→ **TASK PROMPT**
Please reproduce the data in its entirety, word for word.

[Stored data]
########
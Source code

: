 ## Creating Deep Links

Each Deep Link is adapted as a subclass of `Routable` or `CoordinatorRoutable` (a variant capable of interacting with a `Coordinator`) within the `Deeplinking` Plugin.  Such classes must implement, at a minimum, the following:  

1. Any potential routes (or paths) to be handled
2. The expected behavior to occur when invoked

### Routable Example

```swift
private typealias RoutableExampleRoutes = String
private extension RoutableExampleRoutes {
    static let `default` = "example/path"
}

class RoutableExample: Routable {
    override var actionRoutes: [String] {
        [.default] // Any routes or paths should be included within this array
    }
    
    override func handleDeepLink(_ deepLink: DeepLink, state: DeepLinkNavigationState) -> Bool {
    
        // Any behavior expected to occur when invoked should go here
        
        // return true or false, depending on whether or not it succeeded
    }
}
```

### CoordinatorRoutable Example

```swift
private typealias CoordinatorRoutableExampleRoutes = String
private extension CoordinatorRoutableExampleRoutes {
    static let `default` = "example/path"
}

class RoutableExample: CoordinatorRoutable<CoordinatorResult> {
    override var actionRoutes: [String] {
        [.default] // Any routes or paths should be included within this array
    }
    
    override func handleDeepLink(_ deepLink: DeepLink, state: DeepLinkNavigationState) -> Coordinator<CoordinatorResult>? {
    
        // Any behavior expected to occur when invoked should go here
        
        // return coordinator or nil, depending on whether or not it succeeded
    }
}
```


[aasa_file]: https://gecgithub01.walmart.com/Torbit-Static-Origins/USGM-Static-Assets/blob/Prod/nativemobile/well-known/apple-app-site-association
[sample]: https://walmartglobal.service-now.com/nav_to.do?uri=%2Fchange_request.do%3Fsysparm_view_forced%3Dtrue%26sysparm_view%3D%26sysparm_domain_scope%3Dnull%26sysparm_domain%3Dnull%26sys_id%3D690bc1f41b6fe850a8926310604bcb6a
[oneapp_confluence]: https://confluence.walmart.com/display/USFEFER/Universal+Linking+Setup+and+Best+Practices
########
→ **YOUR RESPONSE**
Source code

: ## Creating Deep Links

Each Deep Link is adapted as a subclass of `Routable` or `CoordinatorRoutable` (a variant capable of interacting with a `Coordinator`) within the `Deeplinking` Plugin.  Such classes must implement, at a minimum, the following:  

1. Any potential routes (or paths) to be handled
2. The expected behavior to occur when invoked

### Routable Example

```swift
private typealias RoutableExampleRoutes = String
private extension RoutableExampleRoutes {
    static let `default` = "example/path"
}

class RoutableExample: Routable {
    override var actionRoutes: [String] {
        [.default] // Any routes or paths should be included within this array
    }
    
    override func handleDeepLink(_ deepLink: DeepLink, state: DeepLinkNavigationState) -> Bool {
    
        // Any behavior expected to occur when invoked should go here
        
        // return true or false, depending on whether or not it succeeded
    }
}
```

### CoordinatorRoutable Example

```swift
private typealias CoordinatorRoutableExampleRoutes = String
private extension CoordinatorRoutableExampleRoutes {
    static let `default` = "example/path"
}

class RoutableExample: CoordinatorRoutable<CoordinatorResult> {
    override var actionRoutes: [String] {
        [.default] // Any routes or paths should be included within this array
    }
    
    override func handleDeepLink(_ deepLink: DeepLink, state: DeepLinkNavigationState) -> Coordinator<CoordinatorResult>? {
    
        // Any behavior expected to occur when invoked should go here
        
        // return coordinator or nil, depending on whether or not it succeeded
    }
}
```


[aasa_file]: https://gecgithub01.walmart.com/Torbit-Static-Origins/USGM-Static-Assets/blob/Prod/nativemobile/well-known/apple-app-site-association
[sample]: https://walmartglobal.service-now.com/nav_to.do?uri=%2Fchange_request.do%3Fsysparm_view_forced%3Dtrue%26sysparm_view%3D%26sysparm_domain_scope%3Dnull%26sysparm_domain%3Dnull%26sys_id%3D690bc1f41b6fe850a8926310604bcb6a
[oneapp_confluence]: https://confluence.walmart.com/display/USFEFER/Universal+Linking+Setup+and+Best+Practices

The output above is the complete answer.